In the records below, which lines include "change"? Copy them.

SOURCE DATA section start

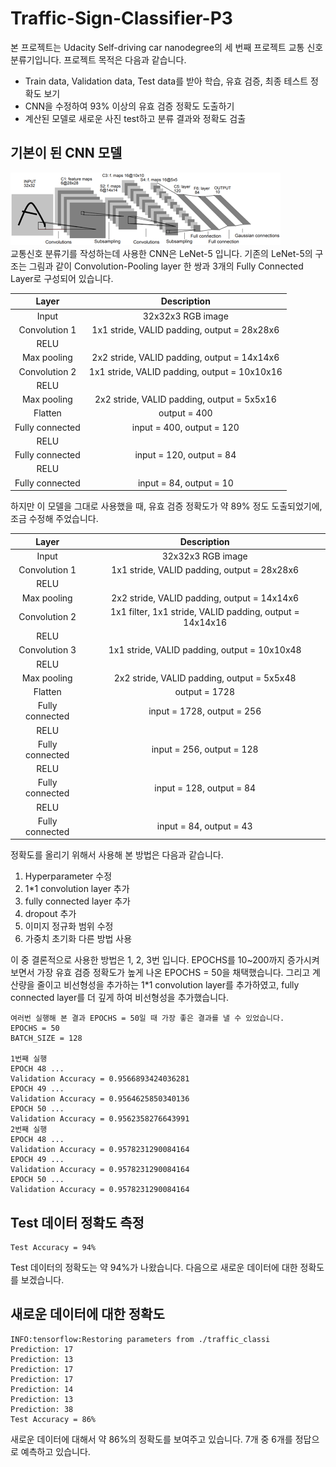 # Traffic-Sign-Classifier-P3
본 프로젝트는 Udacity Self-driving car nanodegree의 세 번째 프로젝트 교통 신호 분류기입니다.
프로젝트 목적은 다음과 같습니다.
- Train data, Validation data, Test data를 받아 학습, 유효 검증, 최종 테스트 정확도 보기
- CNN을 수정하여 93% 이상의 유효 검증 정확도 도출하기
- 계산된 모델로 새로운 사진 test하고 분류 결과와 정확도 검출

## 기본이 된 CNN 모델
![lenet](image/lenet.png)  
교통신호 분류기를 작성하는데 사용한 CNN은 LeNet-5 입니다. 기존의 LeNet-5의 구조는 그림과 같이 Convolution-Pooling layer 한 쌍과 3개의 Fully Connected Layer로 구성되어 있습니다.

| Layer         		|     Description	        					|
|:---------------------:|:---------------------------------------------:|
| Input         		| 32x32x3 RGB image   							|
| Convolution 1     	| 1x1 stride, VALID padding, output = 28x28x6 	|
| RELU					|												|
| Max pooling	      	| 2x2 stride, VALID padding, output = 14x14x6   |
| Convolution 2  	    | 1x1 stride, VALID padding, output = 10x10x16  |
| RELU					|												|
| Max pooling	      	| 2x2 stride, VALID padding, output = 5x5x16    |
| Flatten				| output = 400									|
| Fully connected		| input = 400, output = 120       	            |
| RELU					|												|
| Fully connected		| input = 120, output = 84       	            |
| RELU					|												|
| Fully connected		| input = 84, output = 10       	            |

하지만 이 모델을 그대로 사용했을 때, 유효 검증 정확도가 약 89% 정도 도출되었기에, 조금 수정해 주었습니다.

| Layer         		|     Description	        					|
|:---------------------:|:---------------------------------------------:|
| Input         		| 32x32x3 RGB image   							|
| Convolution 1     	| 1x1 stride, VALID padding, output = 28x28x6 	|
| RELU					|												|
| Max pooling	      	| 2x2 stride, VALID padding, output = 14x14x6   |
| Convolution 2     	| 1x1 filter, 1x1 stride, VALID padding, output = 14x14x16 	|
| RELU					|												|
| Convolution 3  	    | 1x1 stride, VALID padding, output = 10x10x48  |
| RELU					|												|
| Max pooling	      	| 2x2 stride, VALID padding, output = 5x5x48    |
| Flatten				| output = 1728									|
| Fully connected		| input = 1728, output = 256       	            |
| RELU					|												|
| Fully connected		| input = 256, output = 128       	            |
| RELU					|												|
| Fully connected		| input = 128, output = 84       	            |
| RELU					|												|
| Fully connected		| input = 84, output = 43       	            |

정확도를 올리기 위해서 사용해 본 방법은 다음과 같습니다.
1. Hyperparameter 수정
1. 1*1 convolution layer 추가
1. fully connected layer 추가
1. dropout 추가
1. 이미지 정규화 범위 수정
1. 가중치 초기화 다른 방법 사용

이 중 결론적으로 사용한 방법은 1, 2, 3번 입니다. EPOCHS를 10~200까지 증가시켜 보면서 가장 유효 검증 정확도가 높게 나온 EPOCHS = 50을 채택했습니다. 그리고 계산량을 줄이고 비선형성을 추가하는 1*1 convolution layer를 추가하였고, fully connected layer를 더 깊게 하여 비선형성을 추가했습니다.
```
여러번 실행해 본 결과 EPOCHS = 50일 때 가장 좋은 결과를 낼 수 있었습니다.
EPOCHS = 50  
BATCH_SIZE = 128  

1번째 실행
EPOCH 48 ...  
Validation Accuracy = 0.9566893424036281
EPOCH 49 ...  
Validation Accuracy = 0.9564625850340136
EPOCH 50 ...  
Validation Accuracy = 0.9562358276643991
2번째 실행
EPOCH 48 ...  
Validation Accuracy = 0.9578231290084164
EPOCH 49 ...  
Validation Accuracy = 0.9578231290084164
EPOCH 50 ...  
Validation Accuracy = 0.9578231290084164
```

## Test 데이터 정확도 측정
```
Test Accuracy = 94%
```
Test 데이터의 정확도는 약 94%가 나왔습니다. 다음으로 새로운 데이터에 대한 정확도를 보겠습니다.

## 새로운 데이터에 대한 정확도
```
INFO:tensorflow:Restoring parameters from ./traffic_classi
Prediction: 17
Prediction: 13
Prediction: 17
Prediction: 17
Prediction: 14
Prediction: 13
Prediction: 38
Test Accuracy = 86%
```
새로운 데이터에 대해서 약 86%의 정확도를 보여주고 있습니다. 7개 중 6개를 정답으로 예측하고 있습니다.
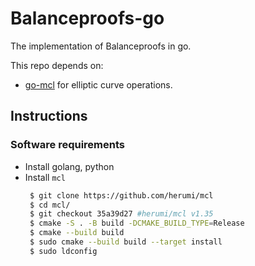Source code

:# Balanceproofs-go

The implementation of Balanceproofs in go.

This repo depends on:
- [go-mcl](https://github.com/alinush/go-mcl/) for elliptic curve operations.

[Balanceproofs]: https://eprint.iacr.org/2022/864

## Instructions

### Software requirements
- Install golang, python
- Install ```mcl```
   ```bash
    $ git clone https://github.com/herumi/mcl
    $ cd mcl/
    $ git checkout 35a39d27 #herumi/mcl v1.35
    $ cmake -S . -B build -DCMAKE_BUILD_TYPE=Release
    $ cmake --build build
    $ sudo cmake --build build --target install
    $ sudo ldconfig
   ```
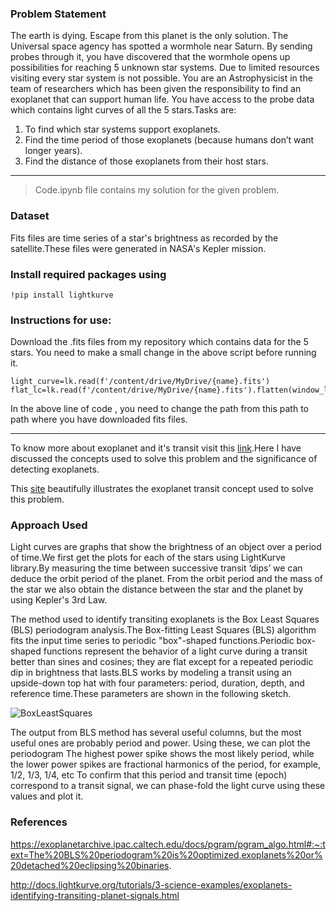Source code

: ### Problem Statement

The earth is dying. Escape from this planet is the only solution. The Universal space
agency has spotted a wormhole near Saturn. By sending probes through it, you have
discovered that the wormhole opens up possibilities for reaching 5 unknown star systems. Due to limited resources visiting every star system is not possible. You are an Astrophysicist in the team of researchers which has been given the responsibility
to find an exoplanet that can support human life. You have access to the probe data which
contains light curves of all the 5 stars.Tasks are:
1. To find which star systems support exoplanets. 
2. Find the time period of those exoplanets (because humans don’t want longer
years). 
3. Find the distance of those exoplanets from their host stars.

----
>Code.ipynb file contains my solution for the given problem.

### Dataset
Fits files are time series of a star's brightness as recorded by the satellite.These files were generated in NASA's Kepler mission.

### Install required packages using
```
!pip install lightkurve
```
### Instructions for use:
Download the .fits files from my repository which contains data for the 5 stars.
You need to make a small change in the above script before running it.
```
light_curve=lk.read(f'/content/drive/MyDrive/{name}.fits')
flat_lc=lk.read(f'/content/drive/MyDrive/{name}.fits').flatten(window_length=501)
```

In the above line of code , you need to change the path from this path to path where you have downloaded fits files.

----
To know more about exoplanet and it's transit visit this [link](https://docs.google.com/document/d/1yuy11cfP6FC4a8llFTEoOpWIL79jCH24e_oZ80vzVcU/edit?usp=sharing).Here I have discussed the concepts used to solve this problem and the significance of detecting exoplanets.

This [site](https://viewspace.org/interactives/unveiling_invisible_universe/detecting_other_worlds/transiting_exoplanet) beautifully illustrates the  exoplanet transit concept used to solve this problem.

### Approach Used

Light curves are graphs that show the brightness of an object over a period of time.We first get the plots for each of the stars using LightKurve library.By measuring the time between successive transit ‘dips’ we can deduce the orbit period of the planet. From the orbit period and the mass of the star we also obtain the distance between the star and the planet by using Kepler's 3rd Law.

The method used to identify transiting exoplanets is the Box Least Squares (BLS) periodogram analysis.The Box-fitting Least Squares (BLS) algorithm fits the input time series to periodic "box"-shaped functions.Periodic box-shaped functions represent the behavior of a light curve during a transit better than sines and cosines; they are flat except for a repeated periodic dip in brightness that lasts.BLS works by modeling a transit using an upside-down top hat with four parameters: period, duration, depth, and reference time.These parameters are shown in the following sketch.

![BoxLeastSquares](https://docs.astropy.org/en/stable/timeseries/bls-1.svg)

The output from BLS method has several useful columns, but the most useful ones are probably period and power. Using these, we can plot the periodogram
The highest power spike shows the most likely period, while the lower power spikes are fractional harmonics of the period, for example, 1/2, 1/3, 1/4, etc
To confirm that this period and transit time (epoch) correspond to a transit signal, we can phase-fold the light curve using these values and plot it.

### References

https://exoplanetarchive.ipac.caltech.edu/docs/pgram/pgram_algo.html#:~:text=The%20BLS%20periodogram%20is%20optimized,exoplanets%20or%20detached%20eclipsing%20binaries.

http://docs.lightkurve.org/tutorials/3-science-examples/exoplanets-identifying-transiting-planet-signals.html
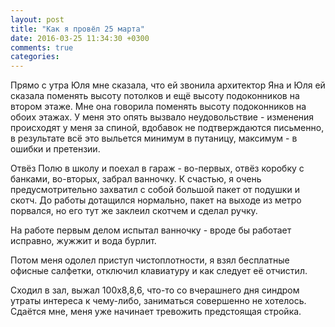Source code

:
 ```yaml
---
layout: post
title: "Как я провёл 25 марта"
date: 2016-03-25 11:34:30 +0300
comments: true
categories: 
---
```

Прямо с утра Юля мне сказала, что ей звонила архитектор Яна и Юля ей сказала поменять высоту потолков и ещё высоту подоконников на втором этаже. Мне она говорила поменять высоту подоконников на обоих этажах. У меня это опять вызвало неудовольствие - изменения происходят у меня за спиной, вдобавок не подтверждаются письменно, в результате всё это выльется минимум в путаницу, максимум - в ошибки и претензии.

Отвёз Полю в школу и поехал в гараж - во-первых, отвёз коробку с банками, во-вторых, забрал ванночку. К счастью, я очень предусмотрительно захватил с собой большой пакет от подушки и скотч. До работы дотащился нормально, пакет на выходе из метро порвался, но его тут же заклеил скотчем и сделал ручку.

На работе первым делом испытал ванночку - вроде бы работает исправно, жужжит и вода бурлит.

Потом меня одолел приступ чистоплотности, я взял бесплатные офисные салфетки, отключил клавиатуру и как следует её отчистил.

Сходил в зал, выжал 100х8,8,6, что-то со вчерашнего дня синдром утраты интереса к чему-либо, заниматься совершенно не хотелось. Сдаётся мне, меня уже начинает тревожить предстоящая стройка.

SOURCE DATA section end

## [REPLY]
You need to make a small change in the above script before running it.
In the above line of code , you need to change the path from this path to path where you have downloaded fits files.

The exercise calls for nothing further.